*Your task*: For the word "partial", report how many lines of the records below contain it, and nothing more.

*Source data*:
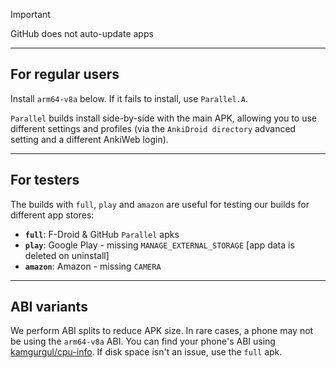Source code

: > [!IMPORTANT]
> GitHub does not auto-update apps

---

## For regular users

Install `arm64-v8a` below. If it fails to install, use `Parallel.A`.

`Parallel` builds install side-by-side with the main APK, allowing you to use different settings and profiles (via the `AnkiDroid directory` advanced setting and a different AnkiWeb login).

---

## For testers

The builds with `full`, `play` and `amazon` are useful for testing our builds for different app stores:

- **`full`**: F-Droid & GitHub `Parallel` apks
- **`play`**: Google Play - missing `MANAGE_EXTERNAL_STORAGE` [app data is deleted on uninstall]
- **`amazon`**: Amazon - missing `CAMERA`

---

## ABI variants

We perform ABI splits to reduce APK size. In rare cases, a phone may not be using the `arm64-v8a` ABI. You can find your phone's ABI using [kamgurgul/cpu-info](https://github.com/kamgurgul/cpu-info). If disk space isn't an issue, use the `full` apk.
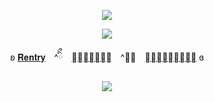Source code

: <p align="center"
   
![](https://komarev.com/ghpvc/?username=purxi&color=FAE3E6&label=souls)

   
  <p align="center"
     
  <p align="center">   
     <img src="https://file.garden/ZtttiuQF4zKolxgp/Up.png"/>
     
   
   <p align="center"
   
ʚ [𝐑𝐞𝐧𝐭𝐫𝐲](https://rentry.co/lacepaws)　^ིྀ　[𝐀𝐭𝐚𝐛𝐨𝐨𝐤](https://forbitten.atabook.org/)　^ིྀ　[𝐒𝐭𝐫𝐚𝐰𝐩𝐚𝐠𝐞](https://forbitten.straw.page) ɞ
 </p>

   <p align="center">
<img src="https://file.garden/ZtttiuQF4zKolxgp/down.png"/>



<!--
**sacrificedfool/sacrificedfool** is a ✨ _special_ ✨ repository because its `README.md` (this file) appears on your GitHub profile.

Here are some ideas to get you started:

- 🔭 I’m currently working on ...
- 🌱 I’m currently learning ...
- 👯 I’m looking to collaborate on ...
- 🤔 I’m looking for help with ...
- 💬 Ask me about ...
- 📫 How to reach me: ...
- 😄 Pronouns: ...
- ⚡ Fun fact: ...
-->
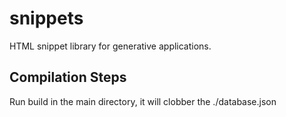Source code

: snippets
========
HTML snippet library for generative applications.

## Compilation Steps
Run build in the main directory, it will clobber the ./database.json

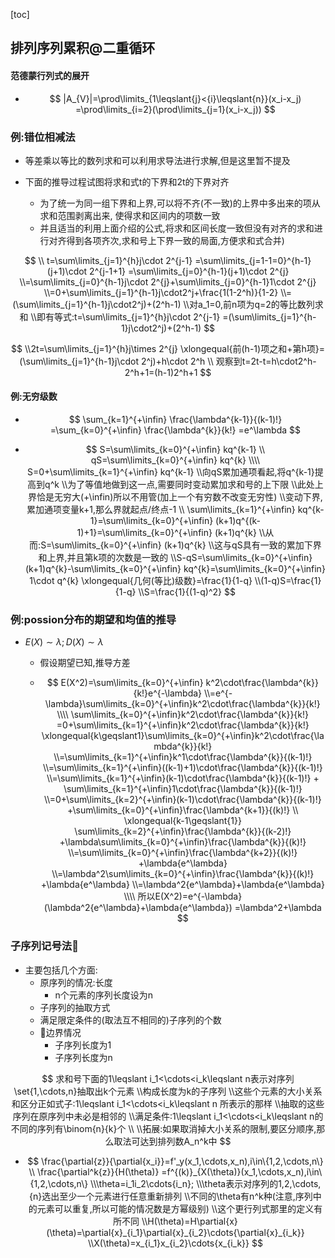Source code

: [toc]



## 排列序列累积@二重循环

#### 范德蒙行列式的展开

- $$
  |A_{V}|=\prod\limits_{1\leqslant{j}<{i}\leqslant{n}}(x_i-x_j)
  =\prod\limits_{i=2}(\prod\limits_{j=1}(x_i-x_j))
  $$

  


### 例:错位相减法

- 等差乘以等比的数列求和可以利用求导法进行求解,但是这里暂不提及

- 下面的推导过程试图将求和式t的下界和2t的下界对齐
  - 为了统一为同一组下界和上界,可以将不齐(不一致)的上界中多出来的项从求和范围剥离出来,
    使得求和区间内的项数一致
  - 并且适当的利用上面介绍的公式,将求和区间长度一致但没有对齐的求和进行对齐得到各项齐次,求和号上下界一致的局面,方便求和式合并)

$$
\\
t=\sum\limits_{j=1}^{h}j\cdot 2^{j-1}
=\sum\limits_{j=1-1=0}^{h-1}(j+1)\cdot 2^{j-1+1}
=\sum\limits_{j=0}^{h-1}(j+1)\cdot 2^{j}
\\=\sum\limits_{j=0}^{h-1}j\cdot 2^{j}+\sum\limits_{j=0}^{h-1}1\cdot 2^{j}
\\=0+\sum\limits_{j=1}^{h-1}j\cdot2^j+\frac{1(1-2^h)}{1-2}
\\=(\sum\limits_{j=1}^{h-1}j\cdot2^j)+(2^h-1)
\\对a_1=0,前n项为q=2的等比数列求和
\\即有等式:t=\sum\limits_{j=1}^{h}j\cdot 2^{j-1}
=(\sum\limits_{j=1}^{h-1}j\cdot2^j)+(2^h-1)
$$


$$
\\2t=\sum\limits_{j=1}^{h}j\times 2^{j}
\xlongequal{前(h-1)项之和+第h项}=(\sum\limits_{j=1}^{h-1}j\cdot 2^j)+h\cdot 2^h
\\
观察到t=2t-t=h\cdot2^h-2^h+1=(h-1)2^h+1
$$

#### 例:无穷级数

- $$
  \sum_{k=1}^{+\infin}
  \frac{\lambda^{k-1}}{(k-1)!}
  =\sum_{k=0}^{+\infin}
  \frac{\lambda^{k}}{k!}
  =e^\lambda
  $$

  

- $$
  S=\sum\limits_{k=0}^{+\infin}
  kq^{k-1}
  \\
  qS=\sum\limits_{k=0}^{+\infin}
  kq^{k}
  \\\\
  S=0+\sum\limits_{k=1}^{+\infin}
  kq^{k-1}
  \\向qS累加通项看起,将q^{k-1}提高到q^k
  \\为了等值地做到这一点,需要同时变动累加求和号的上下限
  \\此处上界恰是无穷大(+\infin)所以不用管(加上一个有穷数不改变无穷性)
  \\变动下界,累加通项变量k+1,那么界就起点/终点-1
  \\
  \sum\limits_{k=1}^{+\infin}
  kq^{k-1}=\sum\limits_{k=0}^{+\infin}
  (k+1)q^{(k-1)+1}=\sum\limits_{k=0}^{+\infin}
  (k+1)q^{k}
  \\从而:S=\sum\limits_{k=0}^{+\infin}
  (k+1)q^{k}
  \\这与qS具有一致的累加下界和上界,并且第k项的次数是一致的
  \\S-qS=\sum\limits_{k=0}^{+\infin}
  (k+1)q^{k}-\sum\limits_{k=0}^{+\infin}
  kq^{k}=\sum\limits_{k=0}^{+\infin}
  1\cdot q^{k}
  \xlongequal{几何(等比)级数}=\frac{1}{1-q}
  \\(1-q)S=\frac{1}{1-q}
  \\S=\frac{1}{(1-q)^2}
  $$

  

### 例:possion分布的期望和均值的推导

- $E(X)\sim{\lambda};D(X)\sim{\lambda}$

  - 假设期望已知,推导方差

  - $$
    E(X^2)=\sum\limits_{k=0}^{+\infin}
    k^2\cdot\frac{\lambda^{k}}{k!}e^{-\lambda}
    \\=e^{-\lambda}\sum\limits_{k=0}^{+\infin}k^2\cdot\frac{\lambda^{k}}{k!}
    \\\\
    \sum\limits_{k=0}^{+\infin}k^2\cdot\frac{\lambda^{k}}{k!}
    =0+\sum\limits_{k=1}^{+\infin}k^2\cdot\frac{\lambda^{k}}{k!}
    \xlongequal{k\geqslant1}\sum\limits_{k=0}^{+\infin}k^2\cdot\frac{\lambda^{k}}{k!}
    \\=\sum\limits_{k=1}^{+\infin}k^1\cdot\frac{\lambda^{k}}{(k-1)!}
    \\=\sum\limits_{k=1}^{+\infin}((k-1)+1)\cdot\frac{\lambda^{k}}{(k-1)!}
    \\=\sum\limits_{k=1}^{+\infin}(k-1)\cdot\frac{\lambda^{k}}{(k-1)!}
    +
    \sum\limits_{k=1}^{+\infin}1\cdot\frac{\lambda^{k}}{(k-1)!}
    \\=0+\sum\limits_{k=2}^{+\infin}(k-1)\cdot\frac{\lambda^{k}}{(k-1)!}
    +\sum\limits_{k=0}^{+\infin}\frac{\lambda^{k+1}}{(k)!}
    \\
    \xlongequal{k-1\geqslant{1}}
    \sum\limits_{k=2}^{+\infin}\frac{\lambda^{k}}{(k-2)!}
    +\lambda\sum\limits_{k=0}^{+\infin}\frac{\lambda^{k}}{(k)!}
    \\=\sum\limits_{k=0}^{+\infin}\frac{\lambda^{k+2}}{(k)!}
    +\lambda{e^\lambda}
    \\=\lambda^2\sum\limits_{k=0}^{+\infin}\frac{\lambda^{k}}{(k)!}
    +\lambda{e^\lambda}
    \\=\lambda^2{e^\lambda}+\lambda{e^\lambda}
    \\\\
    所以E(X^2)=e^{-\lambda}(\lambda^2{e^\lambda}+\lambda{e^\lambda})
    =\lambda^2+\lambda
    $$

### 子序列记号法👺

- 主要包括几个方面:
  - 原序列的情况:长度
    - n个元素的序列长度设为n
  - 子序列的抽取方式
  - 满足限定条件的(取法互不相同的)子序列的个数
  - 🎢边界情况
    - 子序列长度为1
    - 子序列长度为n

$$
求和号下面的1\leqslant i_1<\cdots<i_k\leqslant n表示对序列\set{1,\cdots,n}抽取出k个元素
\\构成长度为k的子序列
\\这些个元素的大小关系和区分正如式子:1\leqslant i_1<\cdots<i_k\leqslant n
所表示的那样
\\抽取的这些序列在原序列中未必是相邻的
\\满足条件:1\leqslant i_1<\cdots<i_k\leqslant n的不同的序列有\binom{n}{k}个
\\
\\拓展:如果取消掉大小关系的限制,要区分顺序,那么取法可达到排列数A_n^k中
$$

- $$
  \frac{\partial{z}}{\partial{x_i}}=f'_y(x_1,\cdots,x_n),i\in\{1,2,\cdots,n\}
  \\
  \frac{\partial^k{z}}{H(\theta)}
  =f^{(k)}_{X(\theta)}(x_1,\cdots,x_n),i\in\{1,2,\cdots,n\}
  \\\theta=i_1i_2\cdots{i_n};
  \\\theta表示对序列的1,2,\cdots,{n}选出至少一个元素进行任意重新排列
  \\不同的\theta有n^k种(注意,序列中的元素可以重复,所以可能的情况数是方幂级别)
  \\这个更行列式那里的定义有所不同
  \\H(\theta)=H\partial{x}(\theta)=\partial{x}_{i_1}\partial{x}_{i_2}\cdots{\partial{x}_{i_k}}
  \\X(\theta)=x_{i_1}x_{i_2}\cdots{x_{i_k}}
  $$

*Task solution*: 3